Франкенштейн моргнул, затем ещё раз. Он обнаружил себя в лежачем положении, причём ему в нос лезла ворсинка. Доктор приподнялся на локте, отчего с него соскользнул плед, уложенный как-то наискось. По-видимому, один угол пледа накрывал его голову, другой — ноги. Прелестно. Он залез с ногами на диван благородного. Привык спать, не разуваясь — мало ли, когда придётся бежать… Настоящий дворецкий, ничего не скажешь.
По гостиной гулял сквозняк. Из распахнутого окна доносились птичьи трели, оповещая о том, что день сменил унылое утро. Кадис Этрама ди Рейзел был здесь и делал то же, что и обычно, то есть вроде бы ничего. От него не исходило никакой особой энергии или даже обыкновенных чувств: он не подымал головы в ликовании, не сутулился под грузом ответственности. Как и всегда, по нему невозможно было сказать, о чём его мысли и желания.

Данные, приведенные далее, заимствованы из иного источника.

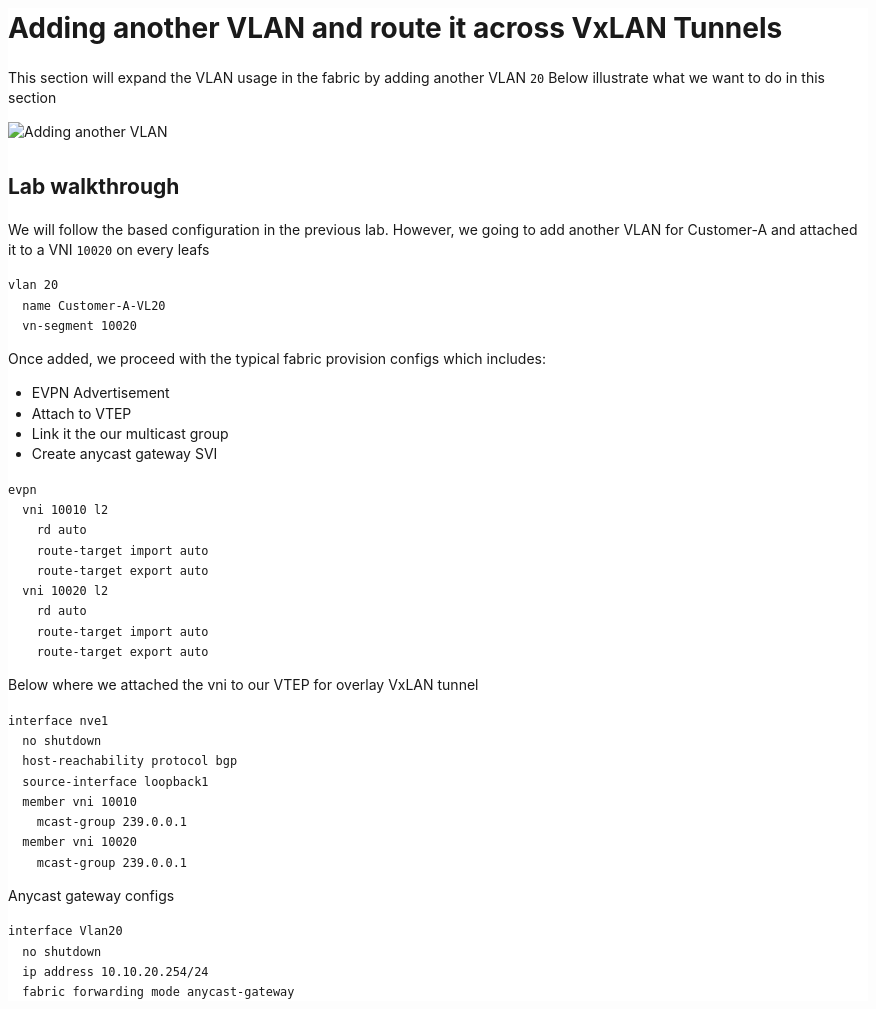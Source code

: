 # Adding another VLAN and route it across VxLAN Tunnels

This section will expand the VLAN usage in the fabric by adding another VLAN `20` Below illustrate what we want to do in this section

![Adding another VLAN](https://github.com/meorkamalmeorsulaiman/DC-Tech/blob/EVPN-VxLAN/EVPN-VxLAN/diagrams/lab02/EVPN-VxLAN-2-Adding%20another%20VLAN.png)


## Lab walkthrough

We will follow the based configuration in the previous lab. However, we going to add another VLAN for Customer-A and attached it to a VNI `10020` on every leafs

```
vlan 20
  name Customer-A-VL20
  vn-segment 10020
```

Once added, we proceed with the typical fabric provision configs which includes:

- EVPN Advertisement
- Attach to VTEP
- Link it the our multicast group
- Create anycast gateway SVI

```
evpn
  vni 10010 l2
    rd auto
    route-target import auto
    route-target export auto
  vni 10020 l2
    rd auto
    route-target import auto
    route-target export auto
```

Below where we attached the vni to our VTEP for overlay VxLAN tunnel

```
interface nve1
  no shutdown
  host-reachability protocol bgp
  source-interface loopback1
  member vni 10010
    mcast-group 239.0.0.1
  member vni 10020
    mcast-group 239.0.0.1
```

Anycast gateway configs

```
interface Vlan20
  no shutdown
  ip address 10.10.20.254/24
  fabric forwarding mode anycast-gateway

```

Франкенштейн не без смущения сложил плед, коротко извинился и пошёл искать щётку, чтобы отряхнуть диван. Он потом ещё некоторое время провозился в гостиной, работая щёткой и счищая воск с канделябра, но хозяин так ни разу и не заинтересовался его действиями. Со стороны дворецкий видел профиль Рейзела: внимательный взгляд, отнюдь не отсутствующий, но посвящённый какой-то незначительной птице или дереву за окном. Короче, сущей ерунде. Изо дня в день.

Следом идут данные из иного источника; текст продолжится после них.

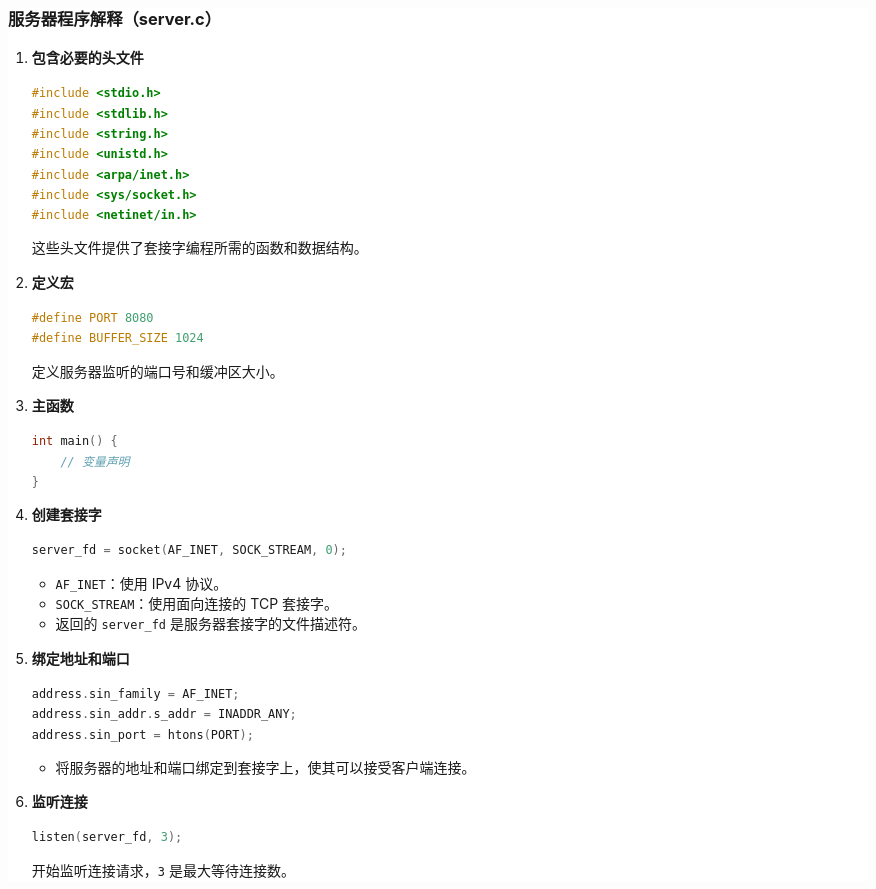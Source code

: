 ### **服务器程序解释（server.c）**

1. **包含必要的头文件**

   ```c
   #include <stdio.h>
   #include <stdlib.h>
   #include <string.h>
   #include <unistd.h>
   #include <arpa/inet.h>
   #include <sys/socket.h>
   #include <netinet/in.h>
   ```

   这些头文件提供了套接字编程所需的函数和数据结构。

2. **定义宏**

   ```c
   #define PORT 8080
   #define BUFFER_SIZE 1024
   ```

   定义服务器监听的端口号和缓冲区大小。

3. **主函数**

   ```c
   int main() {
       // 变量声明
   }
   ```

4. **创建套接字**

   ```c
   server_fd = socket(AF_INET, SOCK_STREAM, 0);
   ```

    - `AF_INET`：使用 IPv4 协议。
    - `SOCK_STREAM`：使用面向连接的 TCP 套接字。
    - 返回的 `server_fd` 是服务器套接字的文件描述符。

5. **绑定地址和端口**

   ```c
   address.sin_family = AF_INET;
   address.sin_addr.s_addr = INADDR_ANY;
   address.sin_port = htons(PORT);
   ```

    - 将服务器的地址和端口绑定到套接字上，使其可以接受客户端连接。

6. **监听连接**

   ```c
   listen(server_fd, 3);
   ```

   开始监听连接请求，`3` 是最大等待连接数。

Сам Франкенштейн, даже будучи исследователем, не мог бы столько наблюдать одну и ту же мелочь из природного мира. Вот что-нибудь грандиозное, вроде того же Копья, которому он посвятил сотню лет точно — это понятный интерес. А тут?
«Что ж, Рейзел. Вероятно, твои руки чисты. Я допущу такую возможность. А что это означает? Что ты не угроза для меня, как я боялся вначале. Ты не будешь пытаться подчинить меня, моё Копьё, или мои знания.»
Франкенштейн забрал со стола фарфор, скрывая усмешку, хоть Рейзел всё равно бы её не увидел.
«Ты — не угроза. Но лукедонские тайны из твоего особняка от этого никуда не деваются.»